Devido a uma época de seca, não havia água por dois meses. “Tivemos que processar a Cedae como PF, já que a Administradora que ganhou a licitação para fazer um ano de adaptação do nosso empreendimento, não conseguiu fazer o nosso CNPJ para abertura de conta jurídica e usamos conta pool mesmo com uma baixa taxa condominial de R$ 130,00”, lembra.

Cenário começa a mudar

O projeto para tirar as famílias de lugares de fragilidade (favelas, comunidades, aluguel, mães solteiras chefes de família, moradores de rua etc.) virou um pesadelo quando todos perceberam que uma gestão condominial não estava ao alcance. Foi quando Ana Paula começou a buscar informações e opções para educar e fazer ações para melhorar o convívio entre os condôminos.

De acordo com ela, para ter uma portaria 24 horas, foi preciso contratar funcionários sem CLT e salário abaixo da categoria, mesmo oferecendo a opção do MEI e autonomia, mas muitos não tinham nem documentos. Havia apenas um ASG para limpar todo o condomínio de 15 blocos e cinco andares. Um funcionário que trabalhava dois dias da semana monitorava as bombas e torres, já que a parte elétrica tinha problemas, e uma subsíndica e um conselho ajudavam a manter o condomínio em constante evolução.

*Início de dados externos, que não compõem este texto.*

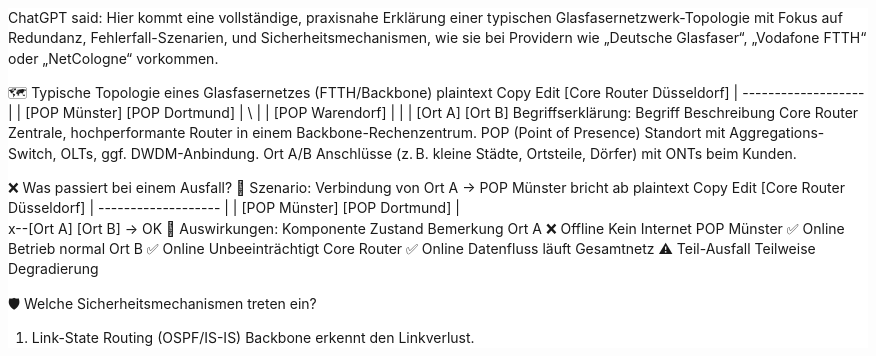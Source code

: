 
ChatGPT said:
Hier kommt eine vollständige, praxisnahe Erklärung einer typischen Glasfasernetzwerk-Topologie mit Fokus auf Redundanz, Fehlerfall-Szenarien, und Sicherheitsmechanismen, wie sie bei Providern wie „Deutsche Glasfaser“, „Vodafone FTTH“ oder „NetCologne“ vorkommen.

🗺️ Typische Topologie eines Glasfasernetzes (FTTH/Backbone)
plaintext
Copy
Edit
       [Core Router Düsseldorf]
                |
        -------------------
        |                 |
[POP Münster]       [POP Dortmund]
   |      \               |
   |     [POP Warendorf] |
   |                     |
[Ort A]               [Ort B]
Begriffserklärung:
Begriff	Beschreibung
Core Router	Zentrale, hochperformante Router in einem Backbone-Rechenzentrum.
POP (Point of Presence)	Standort mit Aggregations-Switch, OLTs, ggf. DWDM-Anbindung.
Ort A/B	Anschlüsse (z. B. kleine Städte, Ortsteile, Dörfer) mit ONTs beim Kunden.

❌ Was passiert bei einem Ausfall?
📍 Szenario: Verbindung von Ort A → POP Münster bricht ab
plaintext
Copy
Edit
       [Core Router Düsseldorf]
                |
        -------------------
        |                 |
[POP Münster]       [POP Dortmund]
   |      
   x--[Ort A]      [Ort B] -> OK
🔎 Auswirkungen:
Komponente	Zustand	Bemerkung
Ort A	❌ Offline	Kein Internet
POP Münster	✅ Online	Betrieb normal
Ort B	✅ Online	Unbeeinträchtigt
Core Router	✅ Online	Datenfluss läuft
Gesamtnetz	⚠ Teil-Ausfall	Teilweise Degradierung

🛡️ Welche Sicherheitsmechanismen treten ein?
1. Link-State Routing (OSPF/IS-IS)
Backbone erkennt den Linkverlust.
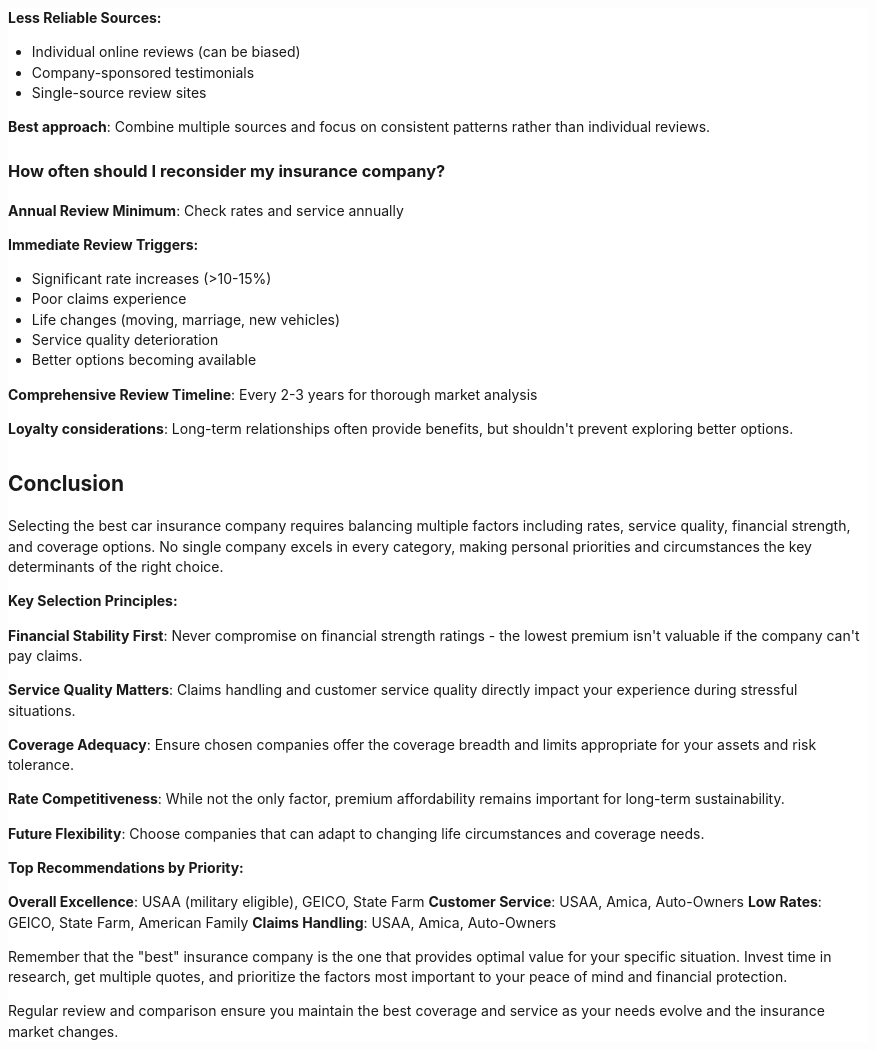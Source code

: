 **Less Reliable Sources:**
- Individual online reviews (can be biased)
- Company-sponsored testimonials
- Single-source review sites

**Best approach**: Combine multiple sources and focus on consistent patterns rather than individual reviews.

### How often should I reconsider my insurance company?

**Annual Review Minimum**: Check rates and service annually

**Immediate Review Triggers:**
- Significant rate increases (>10-15%)
- Poor claims experience
- Life changes (moving, marriage, new vehicles)
- Service quality deterioration
- Better options becoming available

**Comprehensive Review Timeline**: Every 2-3 years for thorough market analysis

**Loyalty considerations**: Long-term relationships often provide benefits, but shouldn't prevent exploring better options.

## Conclusion

Selecting the best car insurance company requires balancing multiple factors including rates, service quality, financial strength, and coverage options. No single company excels in every category, making personal priorities and circumstances the key determinants of the right choice.

**Key Selection Principles:**

**Financial Stability First**: Never compromise on financial strength ratings - the lowest premium isn't valuable if the company can't pay claims.

**Service Quality Matters**: Claims handling and customer service quality directly impact your experience during stressful situations.

**Coverage Adequacy**: Ensure chosen companies offer the coverage breadth and limits appropriate for your assets and risk tolerance.

**Rate Competitiveness**: While not the only factor, premium affordability remains important for long-term sustainability.

**Future Flexibility**: Choose companies that can adapt to changing life circumstances and coverage needs.

**Top Recommendations by Priority:**

**Overall Excellence**: USAA (military eligible), GEICO, State Farm
**Customer Service**: USAA, Amica, Auto-Owners
**Low Rates**: GEICO, State Farm, American Family
**Claims Handling**: USAA, Amica, Auto-Owners

Remember that the "best" insurance company is the one that provides optimal value for your specific situation. Invest time in research, get multiple quotes, and prioritize the factors most important to your peace of mind and financial protection.

Regular review and comparison ensure you maintain the best coverage and service as your needs evolve and the insurance market changes.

O que Ana Paula fez para saber o que iria funcionar ou não? Os animais de estimação soltos no condomínio, a coleta das fezes com sacolas plásticas, a separação do lixo reciclável, respeito com o vizinho em relação ao barulho e aumentar a adimplência faziam parte do trabalho estratégico dela e de sua equipe, aproveitando a proximidade com eles para testar o que iria dar certo ou não. E esses testes foram importantes para melhorar sua gestão condominial.

“Todos os condomínios são iguais, sejam eles de alto ou baixo padrão. Por causa da pandemia, a sociedade da sindicatura começou a perceber que os síndicos precisam saber lidar com pessoas para ter sucesso na reeleição”, explica.

O que um síndico precisa ter?

Para Ana Paula Vieira é essencial que o síndico saiba de Administração para saber gerenciar os colaboradores, os valores e necessidades do condomínio. Também é preciso entender de RH para contratar talentos. Também é preciso ser empreendedor para entender dos condôminos que estão empreendendo ou fazendo home office para administrar as reclamações sobre barulhos. E ainda saber sobre suprimentos para orçar dentro de valores e não se preocupar apenas com preços baixos, saber analisar os contratos, a corretagem de imóveis, afinal o síndico é responsável pelo bem maior dos condôminos: “ao valorizarmos os seus bens, diminuímos a inadimplência”, pondera.

“Enquanto muitos educam os adultos com multas, eu descobri uma estratégia de brincar com as crianças e colocá-las como meus fiscais de comportamento no condomínio, afinal nenhum pai gosta de ser chamado atenção pelos filhos e isso gerou resultados positivos. Resolvi o problema de ausência de porteiros na portaria, algo que era causado porque eles acompanhavam os idosos aos seus apartamentos com sacolas pesadas, utilizando os adolescentes que, às vezes na roda de conversa se achavam inúteis, mas hoje fazem pequenos favores: carregam sacolas, dão recados, ajudam os adultos na tecnologia”, aponta.

Nessa história de vida, muita luta e vitórias não faltam exemplos sobre como um síndico pode ser importante para a sua comunidade.